Probability Theory and Its Applications

Consider an experiment with two possible outcomes, denoted by success and failure. Suppose, however, that the probability \(p\) of success at each trial is unknown. According to the frequency interpretation of probability, \(p\) represents the relative frequency of successes in an indefinitely prolonged series of trials. Consequently, one might think that in order to determine \(p\) one must only perform a long series of trials and take as the value of \(p\) the observed relative frequency of success. The question arises: can one justify this procedure, not by appealing to the frequency interpretation of probability theory, but by appealing to the mathematical theory of probability?

The mathematical theory of probability is a logical construct, consisting of conclusions logically deduced from the axioms of probability theory. These conclusions are applicable to the world of real experience in the sense that they are conclusions about real phenomena, which are assumed to satisfy the axioms. We now show that one can reach a conclusion within the mathematical theory of probability that may be interpreted to justify the frequency interpretation of probability (and consequently may be used to justify the procedure described for estimating \(p\) ). This result is known as the law of large numbers, since it applies to the outcome of a large number of trials. The law of large numbers we are about to investigate may be considerably generalized. Consequently, the version to be discussed is called the Bernoulli law of large numbers , as it was first discovered by Jacob Bernoulli and published in his posthumous book Ars conjectandi (1713).

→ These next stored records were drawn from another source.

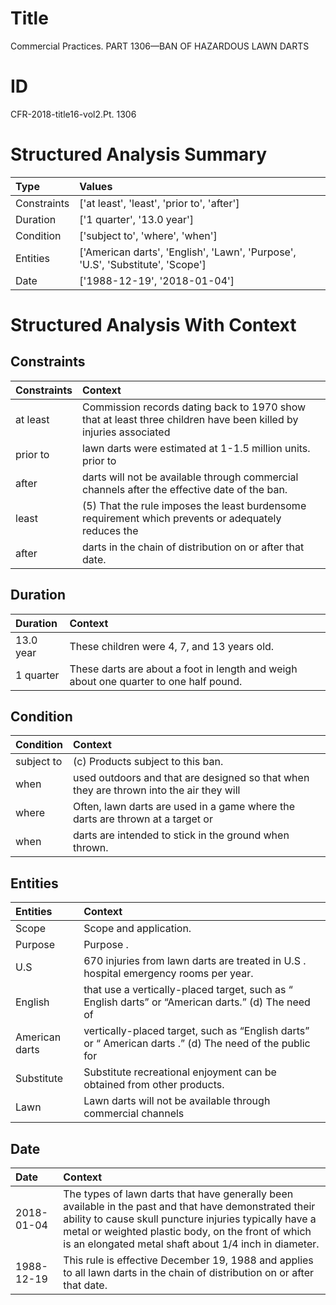 # Title

 Commercial Practices. PART 1306—BAN OF HAZARDOUS LAWN DARTS


# ID

 CFR-2018-title16-vol2.Pt. 1306


# Structured Analysis Summary

| Type        | Values                                                                         |
|:------------|:-------------------------------------------------------------------------------|
| Constraints | ['at least', 'least', 'prior to', 'after']                                     |
| Duration    | ['1 quarter', '13.0 year']                                                     |
| Condition   | ['subject to', 'where', 'when']                                                |
| Entities    | ['American darts', 'English', 'Lawn', 'Purpose', 'U.S', 'Substitute', 'Scope'] |
| Date        | ['1988-12-19', '2018-01-04']                                                   |


# Structured Analysis With Context

 


## Constraints

| Constraints   | Context                                                                                                          |
|:--------------|:-----------------------------------------------------------------------------------------------------------------|
| at least      | Commission records dating back to 1970 show that at least three children have been killed by injuries associated |
| prior to      | lawn darts were estimated at 1-1.5 million units. prior to                                                       |
| after         | darts will not be available through commercial channels after  the effective date of the ban.                    |
| least         | (5) That the rule imposes the  least burdensome requirement which prevents or adequately reduces the             |
| after         | darts in the chain of distribution on or after  that date.                                                       |


## Duration

| Duration   | Context                                                                               |
|:-----------|:--------------------------------------------------------------------------------------|
| 13.0 year  | These children were 4, 7, and 13 years old.                                           |
| 1 quarter  | These darts are about a foot in length and weigh about one quarter to one half pound. |


## Condition

| Condition   | Context                                                                                 |
|:------------|:----------------------------------------------------------------------------------------|
| subject to  | (c) Products  subject to  this ban.                                                     |
| when        | used outdoors and that are designed so that when they are thrown into the air they will |
| where       | Often, lawn darts are used in a game  where the darts are thrown at a target or         |
| when        | darts are intended to stick in the ground when  thrown.                                 |


## Entities

| Entities       | Context                                                                                                                         |
|:---------------|:--------------------------------------------------------------------------------------------------------------------------------|
| Scope          | Scope  and application.                                                                                                         |
| Purpose        | Purpose .                                                                                                                       |
| U.S            | 670 injuries from lawn darts are treated in U.S . hospital emergency rooms per year.                                            |
| English        | that use a vertically-placed target, such as &#8220; English darts&#8221; or &#8220;American darts.&#8221; (d) The need of      |
| American darts | vertically-placed target, such as &#8220;English darts&#8221; or &#8220; American darts .&#8221; (d) The need of the public for |
| Substitute     | Substitute  recreational enjoyment can be obtained from other products.                                                         |
| Lawn           | Lawn darts will not be available through commercial channels                                                                    |


## Date

| Date       | Context                                                                                                                                                                                                                                                                         |
|:-----------|:--------------------------------------------------------------------------------------------------------------------------------------------------------------------------------------------------------------------------------------------------------------------------------|
| 2018-01-04 | The types of lawn darts that have generally been available in the past and that have demonstrated their ability to cause skull puncture injuries typically have a metal or weighted plastic body, on the front of which is an elongated metal shaft about 1/4 inch in diameter. |
| 1988-12-19 | This rule is effective December 19, 1988 and applies to all lawn darts in the chain of distribution on or after that date.                                                                                                                                                      |


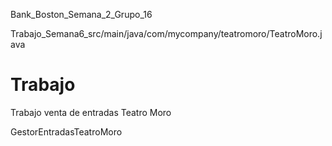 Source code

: Bank_Boston_Semana_2_Grupo_16









Trabajo_Semana6_src/main/java/com/mycompany/teatromoro/TeatroMoro.java

# Trabajo
Trabajo venta de entradas Teatro Moro




GestorEntradasTeatroMoro
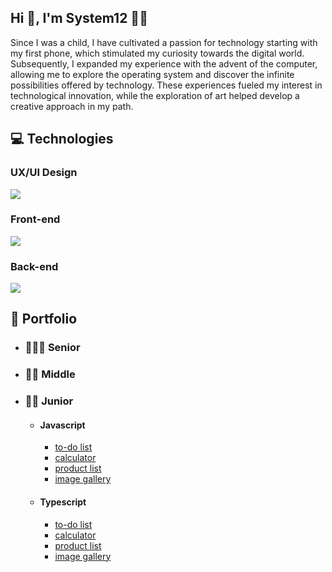 <!---
system12dev/system12dev is a ✨ special ✨ repository because its `README.md` (this file) appears on your GitHub profile.
You can click the Preview link to take a look at your changes.
--->



<section>
    <h1>Hi 👋, I'm System12 👨‍💻</h1>
    <p>
        Since I was a child, I have cultivated a passion for technology starting with my first phone, which stimulated
        my curiosity towards the digital world. Subsequently, I expanded my experience with the advent of the computer,
        allowing me to explore the operating system and discover the infinite possibilities offered by technology. These
        experiences fueled my interest in technological innovation, while the exploration of art helped develop a
        creative approach in my path.</p>
</section>
<section>
    <h2>💻 Technologies</h2>
    <h3>UX/UI Design</h3>
        <img src="https://skillicons.dev/icons?i=figma,ai,ps" />
    <h3>Front-end</h3>
      <a href="https://skillicons.dev">
    <img src="https://skillicons.dev/icons?i=html,css,js,ts,react" />
  </a>
    <h3>Back-end</h3>
  <a href="https://skillicons.dev">
    <img src="https://skillicons.dev/icons?i=git,github,vite,react,docker,firebase,mysql,supabase" />
  </a>


</section>
<section>
    <h2>💼 Portfolio</h2>
    <ul>
        <li>
            <h3>👨‍🦳🥇 Senior</h3>
        </li>
        <li>
            <h3>🧔🥈 Middle</h3>
        </li>
        <li>
            <h3>👦🥉 Junior</h3>
            <ul>
                <li>
                    <h4>Javascript</h4>
                    <ul>
                        <li><a href="">to-do list</a></li>
                        <li><a href="https://github.com/system12dev/js-calculator">calculator</a></li>
                        <li><a href="">product list</a></li>
                        <li><a href="">image gallery</a></li>
                    </ul>
                </li>
                <li>
                    <h4>Typescript</h4>
                    <ul>
                        <li><a href="">to-do list</a></li>
                        <li><a href="">calculator</a></li>
                        <li><a href="">product list</a></li>
                        <li><a href="">image gallery</a></li>
                    </ul>
                </li>
            </ul>
        </li>
    </ul>
</section>
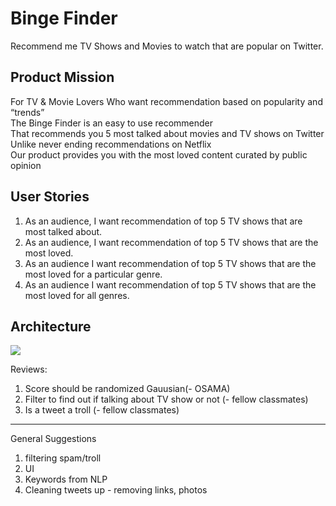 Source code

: # Binge Finder

Recommend me TV Shows and Movies to watch that are popular on Twitter.

## Product Mission


For TV & Movie Lovers 
Who want recommendation based on popularity and “trends”  
The Binge Finder  is an easy to use recommender  
That recommends you 5 most talked about movies and TV shows on Twitter  
Unlike never ending recommendations on Netflix  
Our product provides you with the most loved content curated by public opinion


## User Stories
1. As an audience, I want recommendation of top 5 TV shows that are most talked about.
2. As an audience, I want recommendation of top 5 TV shows that are the most loved.
3. As an audience I want  recommendation of top 5 TV shows that are the most loved for a particular genre.
4. As an audience I want  recommendation of top 5 TV shows that are the most loved for all genres.


## Architecture

<img src="https://github.com/TingyiZhang/mini-project1-twitter-feeds-library/blob/master/binge-arch.jpg">



Reviews:
1. Score should be randomized Gauusian(- OSAMA)
2. Filter to find out if talking about TV show or not (- fellow classmates)
3. Is a tweet a troll (- fellow classmates)


---------------
General Suggestions

1. filtering spam/troll
2. UI
3. Keywords from NLP
4. Cleaning tweets up - removing links, photos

The Bernoulli Law of Large Numbers . Let \(S_{n}\) be the observed number of successes in \(n\) independent repeated Bernoulli trials, with probability \(p\) of success at each trial. Let

\[f_{n}=\frac{S_{n}}{n} \tag{5.1}\]

denote the relative frequency of successes in the \(n\) trials. Then, for any positive number \(\epsilon\) , no matter how small, it follows that

\begin{align} & \lim _{n \rightarrow \infty} P\left[\left|f_{n}-p\right| \leq \epsilon\right]=1, \tag{5.2} \\ & \lim _{n \rightarrow \infty} P\left[\left|f_{n}-p\right|>\epsilon\right]=0 . \tag{5.3} \end{align}

In words, (5.2) and (5.3) state that as the number \(n\) of trials tends to infinity the relative frequency of successes in \(n\) trials tends to the true probability \(p\) of success at each trial, in the probabilistic sense that any nonzero difference \(\epsilon\) between \(f_{n}\) and \(p\) becomes less and less probable of observation as the number of trials is increased indefinitely.

Bernoulli proved (5.3) by a tedious evaluation of the probability in (5.3). Using Chebyshev’s inequality, one can give a very simple proof of (5.3). By using the fact that the probability law of \(S_{n}\) has mean \(n p\) and variance \(n p q\) , one may prove that the probability law of \(f_{n}\) has mean \(p\) and variance \([p(1-p)] / n\) . Consequently, for any \(\epsilon>0\)

\[P\left[\left|f_{n}-p\right|>\epsilon\right] \leq \frac{p(1-p)}{n \epsilon^{2}}. \tag{5.4}\]

Now, for any value of \(p\) in the interval \(0 \leq p \leq 1\)

\[p(1-p) \leq \frac{1}{4}, \tag{5.5}\]

using the fact that \(4 p(1-p)-1=-(2 p-1)^{2} \leq 0\) . Consequently, for any \(\epsilon>0\)

\[P\left[\left|f_{n}-p\right|>\epsilon\right] \leq \frac{1}{4 n \epsilon^{2}} \rightarrow 0 \quad \text { as } n \rightarrow \infty, \tag{5.6}\]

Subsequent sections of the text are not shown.